Kegiatan yang diutamakan dalam upacara ini yaitu Xao Muh (membersihkan kuburan). Xao Muh menandakan bahwa kuburan ini mempunyai keturunan yang masih hidup serta mampu memeliharanya dan mendoakan sanak famili yang sudah lebih dulu pergi ke alam baka dan memohon berkah.

Bagi penganut Tri Dharma, persembahan yang diutamakan antara lain dupa, lilin, pakaian/uang kertas alam barzakh, teh, arak, 3 jenis daging, dan 5 macam buah-buahan. Uang kertas di alam barzakh ini sebagian besar dibakar dan sebagian kecil disebarkan di sekeliling dan di atas kuburan yang dinamakan Kua Ci, artinya menyebarkan kertas secara harfiah dalam dialek Hakka.

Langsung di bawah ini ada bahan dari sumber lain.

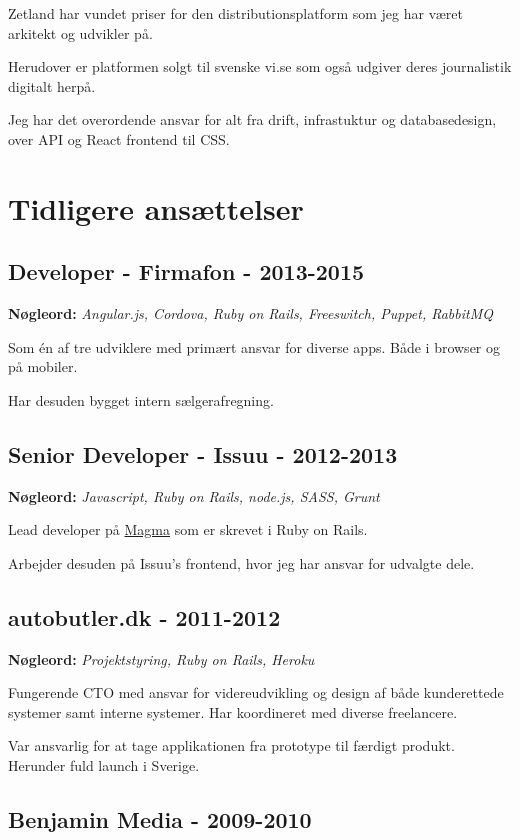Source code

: \documentclass[a4paper]{article}
\newcommand{\keywords}[1]{\small\textbf{Nøgleord:} \emph{#1}\normalsize}
\begin{document}
Zetland har vundet priser for den distributionsplatform som jeg har været arkitekt og udvikler på.

Herudover er platformen solgt til svenske vi.se som også udgiver deres journalistik digitalt herpå.

Jeg har det overordende ansvar for alt fra drift, infrastuktur og databasedesign, over API og React frontend til CSS.

\section*{Tidligere ansættelser}

\subsection*{Developer - Firmafon - 2013-2015}
\keywords{Angular.js, Cordova, Ruby on Rails, Freeswitch, Puppet, RabbitMQ}

Som én af tre udviklere med primært ansvar for diverse apps. Både i browser og på mobiler.

Har desuden bygget intern sælgerafregning.

\subsection*{Senior Developer - Issuu - 2012-2013}
\keywords{Javascript, Ruby on Rails, node.js, SASS, Grunt}

Lead developer på \href{http://www.magmahq.com}{Magma} som er skrevet i Ruby on Rails.

Arbejder desuden på Issuu's frontend, hvor jeg har ansvar for udvalgte dele.

\subsection*{autobutler.dk - 2011-2012}
\keywords{Projektstyring, Ruby on Rails, Heroku}

Fungerende CTO med ansvar for videreudvikling og design af både kunderettede systemer samt interne systemer. Har koordineret med diverse freelancere.

Var ansvarlig for at tage applikationen fra prototype til færdigt produkt. Herunder fuld launch i Sverige. 

\subsection*{Benjamin Media - 2009-2010}
\end{document}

"Itu menandakan bahwa kuburan ini sudah ada keturunannya yang datang untuk sembahyang kuburan, jadi bukanlah kuburan terlantar. Ini adalah salah satu contoh pendidikan tradisi untuk menghormati orang tua/pendahulu," jelasnya.
Sementara menurut Suryanto BSc, seorang tokoh tionghoa lainnya, ritual ini disebut dengan qing ming. Di Kalimantan Barat lebih banyak orang menyebut sembahyang kubur, karena sembahyangnya di depan pusara. Qing Ming adalah budaya orang Tionghoa yang luar biasa tingginya, karena makna yang terkandung didalamnya mempunyai arti yang mendalam dan mencakup berbagai aspek kehidupan manusia serta mempunyai hubungan dengan Sang Pencipta yaitu Tuhan Yang Maha Esa.
Dalam sembahyang leluhur (Qing Ming) ada beberapa sesajen yang dihidangkan sebagai perlengkapan sembahyang. Di antaranya San Sheng (tiga jenis makhluk hidup), Wu Guo (Lima jenis buah-buahan), kue-kue, Ming Zhi (uang kertas alam baka) serta perlengkapan lainnya. San Sheng berupa daging babi, daging ayam/itik dan daging Ikan/sotong. Maknanya adalah daging babi melambangkan daratan, daging ayam/itik melambangkan udara dan daging ikan/sotong melambangkan air.
Ketiganya adalah sumber kehidupan manusia. Apabila tanpa ketiga sumber kehidupan, maka tiada makhluk di dunia ini dapat hidup. Wu Guo berupa lima jenis buah-buahan. Ini bermakna bahwa hasil buah-buahan merupakan salah satu karya Tuhan melalui manusia, artinya manusia menanam, Tuhan memberikan kehidupan. Dalam hal ini, tersirat kerja sama antara Tuhan dan Manusia. Kue-kue maknanya adalah manusia diciptakan di dunia wajib berusaha dan berkarya, perwujudannya melalui hidangan kue-kue sebagai hasil karya manusia. Sedangkan Ming-Zhi adalah uang kertas alam baka dan hal ini diyakini oleh pemeluk Agama Khonghucu bahwa setelah kematian masih ada kehidupan lain yakni kehidupan alam baka.
Budaya yang terdapat pada masyarakat Tionghoa atau umat Khonghucu, saat-saat berkumpul bersama-sama secara lengkap adalah ketika orang tua masih hidup atau ketika merayakan pesta ulang tahun orang tua. Tetapi, apabila orang tua telah tiada, maka saat-saat berkumpul (silahturrahmi) adalah saat sembahyang leluhur (Qing Ming). (*)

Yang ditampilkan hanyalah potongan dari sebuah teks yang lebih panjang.